Re: [PATCH v3 3/4] drm/bridge: Add devm_drm_bridge_add()
From: Doug Anderson
Date: Fri Jun 03 2022 - 10:56:43 EST
Hi,
On Fri, Jun 3, 2022 at 7:14 AM Maxime Ripard <maxime@xxxxxxxxxx> wrote:
>
> On Fri, Jun 03, 2022 at 01:19:16PM +0300, Dmitry Baryshkov wrote:
> > On Fri, 3 Jun 2022 at 11:21, Maxime Ripard <maxime@xxxxxxxxxx> wrote:
> > >
> > > On Tue, May 31, 2022 at 02:06:34PM -0700, Doug Anderson wrote:
> > > > On Mon, May 23, 2022 at 10:00 AM Doug Anderson <dianders@xxxxxxxxxxxx> wrote:
> > > > > On Sat, May 21, 2022 at 2:17 AM Maxime Ripard <maxime@xxxxxxxxxx> wrote:
> > > > > > On Tue, May 10, 2022 at 12:29:43PM -0700, Douglas Anderson wrote:
> > > > > > > This adds a devm managed version of drm_bridge_add(). Like other
> > > > > > > "devm" function listed in drm_bridge.h, this function takes an
> > > > > > > explicit "dev" to use for the lifetime management. A few notes:
> > > > > > > * In general we have a "struct device" for bridges that makes a good
> > > > > > > candidate for where the lifetime matches exactly what we want.
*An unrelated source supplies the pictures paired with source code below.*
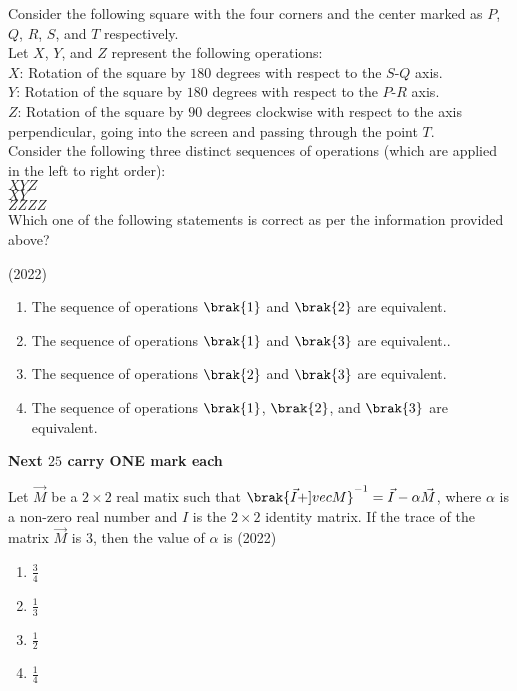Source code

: 	\item Consider the following square with the four corners and the center marked as $P$, $Q$, $R$, $S$, and $T$ respectively.\\
    Let $X$, $Y$, and $Z$ represent the following operations:\\
    $X$: Rotation of the square by $180$ degrees with respect to the $S$-$Q$ axis.\\
    $Y$: Rotation of the square by $180$ degrees with respect to the $P$-$R$ axis.\\
    $Z$: Rotation of the square by $90$ degrees clockwise with respect to the axis perpendicular, going into the screen and passing through the point $T$.\\
    Consider the following three distinct sequences of operations (which are applied in the left to right order):\\
     $XYZ$\\
     $XY$\\
     $ZZZZ$\\
      Which one of the following statements is correct as per the information provided above?
 
\hfill{(2022)}
    \begin{enumerate}
          \item The sequence of operations $\brak{1}$ and $\brak{2}$ are equivalent.
          \item The sequence of operations $\brak{1}$ and $\brak{3}$ are equivalent..
          \item The sequence of operations $\brak{2}$ and $\brak{3}$ are equivalent.
          \item The sequence of operations $\brak{1}$, $\brak{2}$, and $\brak{3} $ are equivalent.
    \end{enumerate}
    \textbf{Next $25$ carry ONE mark each}
    \item Let $\vec{M} $ be a $2\times 2$ real matix such that $\brak{\vec{I}+]vec{M}}^{-1}=\vec{I}-\alpha \vec{M}$, where $\alpha $ is a non-zero real number and $I$ is the $2\times 2$ identity matrix. If the trace of the matrix $\vec{M}$ is $3$, then the value of $\alpha$ is 
    \hfill{(2022)}
         \begin{enumerate}
               \item $\frac{3}{4}$
               \item $\frac{1}{3}$
               \item $\frac{1}{2}$
               \item $\frac{1}{4}$
         \end{enumerate}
> > > > > > > * The "bridge->dev->dev" device appears to be the encoder
> > > > > > > device. That's not the right device to use for lifetime management.
> > > > > > >
> > > > > > > Suggested-by: Dmitry Baryshkov <dmitry.baryshkov@xxxxxxxxxx>
> > > > > > > Signed-off-by: Douglas Anderson <dianders@xxxxxxxxxxxx>
> > > > > >
> > > > > > If we are to introduce more managed helpers, I think it'd be wiser to
> > > > > > introduce them as DRM-managed, and not device managed.
> > > > > >
> > > > > > Otherwise, you'll end up in a weird state when a device has been removed
> > > > > > but the DRM device is still around.
> > > > >
> > > > > I'm kinda confused. In this case there is no DRM device for the bridge
> > > > > and, as per my CL description, "bridge-dev->dev" appears to be the
> > > > > encoder device. I wasn't personally involved in discussions about it,
> > > > > but I was under the impression that this was expected / normal. Thus
> > > > > we can't make this DRM-managed.
> > > >
> > > > Since I didn't hear a reply,
> > >
> > > Gah, I replied but it looks like somehow it never reached the ML...
> > >
> > > Here was my original reply:
> > >
> > > > > > This adds a devm managed version of drm_bridge_add(). Like other
> > > > > > "devm" function listed in drm_bridge.h, this function takes an
> > > > > > explicit "dev" to use for the lifetime management. A few notes:
> > > > > > * In general we have a "struct device" for bridges that makes a good
> > > > > > candidate for where the lifetime matches exactly what we want.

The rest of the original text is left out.